As pointed out in a nice BBC article, one of the interesting astrobiological questions for lunar exploration concerns the possible presence of water in the shadowed regions of large craters. The water would be left over from giant comet impacts and conserved due to the consistently cold temperatures in the shadows (temps on the Moon are ~ 100 degrees C in the sun and -100 degrees C in the shade). While it wouldn't necessarily be worth much on Earth (how much would you pay to drink a glass of Moon water?), water would be an incredibly valuable resource for building a sustainable human presence. Additionally, analyzing the chemical properties (such as the amount of deuterium, a heavier isotope of standard H2O) of pristine water deposits could tell us a lot about where Earth's water came from - and whether Earth-like planets around other stars would have a similar amount of water as our home planet.

Thursday, March 13, 2008

Growing Planets

One of the big problems in planetary formation is getting rocks to stick together. The basic idea is that the swirling gases and particles going around a star eventually make their way to being planets. We basically understand how small particles start to stick together to make bigger particles, and we can certainly figure out how little planets coalesce in order to make big planets, but somewhere in between particles and small planets we get a little hazy.

Our understanding is not helped all that much by a dearth of observations for this "in-between" stage of rocks going around a star, because little rocks don't reflect too much of the stellar light. Additionally, this "in-between" stage is fairly short-lived, which already puts at a disadvantage to observing.

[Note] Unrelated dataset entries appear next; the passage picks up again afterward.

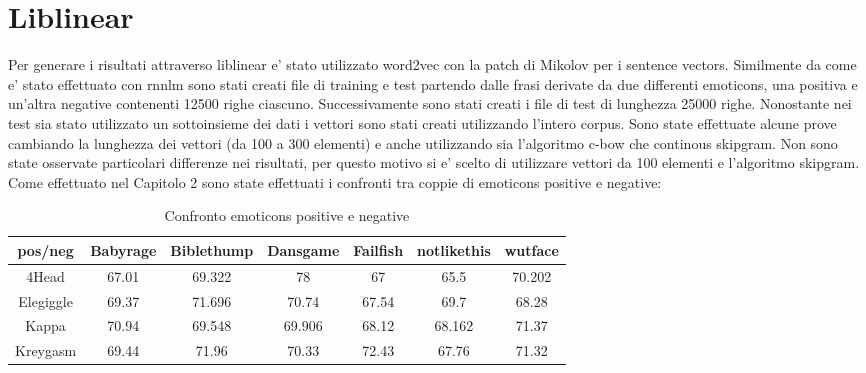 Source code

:\documentclass[a4paper,11pt]{book}
\theoremstyle{definition}
\begin{document}
\chapter{Liblinear}
\label{ch:liblinear}
Per generare i risultati attraverso liblinear e' stato utilizzato word2vec con la patch di Mikolov per i sentence vectors. Similmente da come e' stato effettuato con rnnlm sono stati creati file di training e test partendo dalle frasi derivate da due differenti emoticons, una positiva e un'altra negative contenenti 12500 righe ciascuno. Successivamente sono stati creati i file di test di lunghezza 25000 righe. Nonostante nei test sia stato utilizzato un sottoinsieme dei dati i vettori sono stati creati utilizzando l'intero corpus.
Sono state effettuate alcune prove cambiando la lunghezza dei vettori (da 100 a 300 elementi) e anche utilizzando sia l'algoritmo c-bow che continous skipgram. Non sono state osservate particolari differenze nei risultati, per questo motivo si e' scelto di utilizzare vettori da 100 elementi e l'algoritmo skipgram.
Come effettuato nel Capitolo 2 sono state effettuati i confronti tra coppie di emoticons positive e negative:

\begin{table}[h]
\begin{center}
\begin{tabular}{|c|c|c|c|c|c|c|}
\hline
pos/neg & Babyrage & Biblethump & Dansgame & Failfish & notlikethis & wutface \\
\hline
\hline
4Head & 67.01 &  69.322 & 78 & 67 & 65.5 & 70.202 \\
\hline
Elegiggle & 69.37 & 71.696 & 70.74 & 67.54 & 69.7 & 68.28 \\
\hline
Kappa & 70.94 & 69.548 & 69.906 & 68.12 & 68.162 & 71.37 \\
\hline
Kreygasm & 69.44 & 71.96 & 70.33 & 72.43 & 67.76 & 71.32 \\
\hline
\end{tabular}
\end{center}
\caption{Confronto emoticons positive e negative}
\label{tab:liblinearTest1}
\end{table}
\end{document}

Fortunately, a group led by William Herbst just announced in Nature today evidence of a 3 million year old star with sand-sized grains around it. This helps push forward the understanding of planet formation, which should also give us information on the abundance of planets, and what stellar systems are the best candidates for looking for planets. A little bit more observational data never hurt planet formation theorists (well, it hurts, but only at first.)